*Given records:*
-=-=-=-=-

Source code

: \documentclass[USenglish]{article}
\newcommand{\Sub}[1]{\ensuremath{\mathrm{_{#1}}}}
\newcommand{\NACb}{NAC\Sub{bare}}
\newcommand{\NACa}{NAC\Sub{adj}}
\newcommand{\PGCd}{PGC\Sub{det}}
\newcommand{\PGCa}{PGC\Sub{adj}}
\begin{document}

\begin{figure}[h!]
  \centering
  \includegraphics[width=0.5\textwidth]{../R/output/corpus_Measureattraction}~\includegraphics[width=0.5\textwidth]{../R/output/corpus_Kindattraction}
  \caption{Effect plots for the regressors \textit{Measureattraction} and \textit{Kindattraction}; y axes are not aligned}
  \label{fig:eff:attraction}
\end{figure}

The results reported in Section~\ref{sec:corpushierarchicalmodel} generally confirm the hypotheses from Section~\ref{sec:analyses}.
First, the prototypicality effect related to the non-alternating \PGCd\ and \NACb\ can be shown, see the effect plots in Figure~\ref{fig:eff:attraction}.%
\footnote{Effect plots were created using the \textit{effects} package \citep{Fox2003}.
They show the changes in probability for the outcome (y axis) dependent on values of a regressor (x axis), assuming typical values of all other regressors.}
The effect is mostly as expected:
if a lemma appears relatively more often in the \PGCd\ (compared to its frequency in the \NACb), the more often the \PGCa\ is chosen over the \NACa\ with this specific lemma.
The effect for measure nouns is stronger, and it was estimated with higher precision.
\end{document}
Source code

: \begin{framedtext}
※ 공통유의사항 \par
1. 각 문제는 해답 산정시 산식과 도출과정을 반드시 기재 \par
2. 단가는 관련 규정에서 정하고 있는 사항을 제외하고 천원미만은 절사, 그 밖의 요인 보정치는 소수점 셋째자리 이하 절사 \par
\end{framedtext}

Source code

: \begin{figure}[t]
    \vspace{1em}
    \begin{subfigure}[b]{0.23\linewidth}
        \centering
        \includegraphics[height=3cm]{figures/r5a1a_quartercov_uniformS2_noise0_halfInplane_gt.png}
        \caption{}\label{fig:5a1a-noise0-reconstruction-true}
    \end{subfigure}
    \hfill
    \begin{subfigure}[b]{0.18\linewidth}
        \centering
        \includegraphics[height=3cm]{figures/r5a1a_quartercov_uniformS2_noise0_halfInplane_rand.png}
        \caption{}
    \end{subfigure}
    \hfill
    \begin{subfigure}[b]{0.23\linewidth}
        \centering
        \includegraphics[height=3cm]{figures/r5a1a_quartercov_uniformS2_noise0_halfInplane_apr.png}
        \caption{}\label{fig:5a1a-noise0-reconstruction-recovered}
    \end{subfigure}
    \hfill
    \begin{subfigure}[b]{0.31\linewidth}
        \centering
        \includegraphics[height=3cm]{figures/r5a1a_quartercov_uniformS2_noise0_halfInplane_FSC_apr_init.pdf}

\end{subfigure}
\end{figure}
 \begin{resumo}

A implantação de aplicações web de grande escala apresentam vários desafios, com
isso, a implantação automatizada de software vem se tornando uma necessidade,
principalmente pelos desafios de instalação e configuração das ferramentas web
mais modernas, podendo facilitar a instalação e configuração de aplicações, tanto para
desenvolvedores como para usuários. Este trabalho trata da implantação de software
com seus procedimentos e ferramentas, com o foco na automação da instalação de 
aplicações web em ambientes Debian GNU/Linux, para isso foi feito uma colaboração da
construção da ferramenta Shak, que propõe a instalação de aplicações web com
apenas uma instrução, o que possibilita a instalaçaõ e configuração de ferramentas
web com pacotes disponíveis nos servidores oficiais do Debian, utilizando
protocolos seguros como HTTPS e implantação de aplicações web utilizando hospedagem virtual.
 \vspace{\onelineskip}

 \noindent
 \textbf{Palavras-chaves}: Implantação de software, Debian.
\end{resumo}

-=-=-=-=-

*Task prompt:*
Nothing should be missing: every line above must be reproduced exactly.

*Answer to the exercise:*
Source code

: \documentclass[USenglish]{article}
\newcommand{\Sub}[1]{\ensuremath{\mathrm{_{#1}}}}
\newcommand{\NACb}{NAC\Sub{bare}}
\newcommand{\NACa}{NAC\Sub{adj}}
\newcommand{\PGCd}{PGC\Sub{det}}
\newcommand{\PGCa}{PGC\Sub{adj}}
\begin{document}

\begin{figure}[h!]
  \centering
  \includegraphics[width=0.5\textwidth]{../R/output/corpus_Measureattraction}~\includegraphics[width=0.5\textwidth]{../R/output/corpus_Kindattraction}
  \caption{Effect plots for the regressors \textit{Measureattraction} and \textit{Kindattraction}; y axes are not aligned}
  \label{fig:eff:attraction}
\end{figure}

The results reported in Section~\ref{sec:corpushierarchicalmodel} generally confirm the hypotheses from Section~\ref{sec:analyses}.
First, the prototypicality effect related to the non-alternating \PGCd\ and \NACb\ can be shown, see the effect plots in Figure~\ref{fig:eff:attraction}.%
\footnote{Effect plots were created using the \textit{effects} package \citep{Fox2003}.
They show the changes in probability for the outcome (y axis) dependent on values of a regressor (x axis), assuming typical values of all other regressors.}
The effect is mostly as expected:
if a lemma appears relatively more often in the \PGCd\ (compared to its frequency in the \NACb), the more often the \PGCa\ is chosen over the \NACa\ with this specific lemma.
The effect for measure nouns is stronger, and it was estimated with higher precision.
\end{document}
Source code

: \begin{framedtext}
※ 공통유의사항 \par
1. 각 문제는 해답 산정시 산식과 도출과정을 반드시 기재 \par
2. 단가는 관련 규정에서 정하고 있는 사항을 제외하고 천원미만은 절사, 그 밖의 요인 보정치는 소수점 셋째자리 이하 절사 \par
\end{framedtext}

Source code

: \begin{figure}[t]
    \vspace{1em}
    \begin{subfigure}[b]{0.23\linewidth}
        \centering
        \includegraphics[height=3cm]{figures/r5a1a_quartercov_uniformS2_noise0_halfInplane_gt.png}
        \caption{}\label{fig:5a1a-noise0-reconstruction-true}
    \end{subfigure}
    \hfill
    \begin{subfigure}[b]{0.18\linewidth}
        \centering
        \includegraphics[height=3cm]{figures/r5a1a_quartercov_uniformS2_noise0_halfInplane_rand.png}
        \caption{}
    \end{subfigure}
    \hfill
    \begin{subfigure}[b]{0.23\linewidth}
        \centering
        \includegraphics[height=3cm]{figures/r5a1a_quartercov_uniformS2_noise0_halfInplane_apr.png}
        \caption{}\label{fig:5a1a-noise0-reconstruction-recovered}
    \end{subfigure}
    \hfill
    \begin{subfigure}[b]{0.31\linewidth}
        \centering
        \includegraphics[height=3cm]{figures/r5a1a_quartercov_uniformS2_noise0_halfInplane_FSC_apr_init.pdf}

\end{subfigure}
\end{figure}
 \begin{resumo}

A implantação de aplicações web de grande escala apresentam vários desafios, com
isso, a implantação automatizada de software vem se tornando uma necessidade,
principalmente pelos desafios de instalação e configuração das ferramentas web
mais modernas, podendo facilitar a instalação e configuração de aplicações, tanto para
desenvolvedores como para usuários. Este trabalho trata da implantação de software
com seus procedimentos e ferramentas, com o foco na automação da instalação de 
aplicações web em ambientes Debian GNU/Linux, para isso foi feito uma colaboração da
construção da ferramenta Shak, que propõe a instalação de aplicações web com
apenas uma instrução, o que possibilita a instalaçaõ e configuração de ferramentas
web com pacotes disponíveis nos servidores oficiais do Debian, utilizando
protocolos seguros como HTTPS e implantação de aplicações web utilizando hospedagem virtual.
 \vspace{\onelineskip}

 \noindent
 \textbf{Palavras-chaves}: Implantação de software, Debian.
\end{resumo}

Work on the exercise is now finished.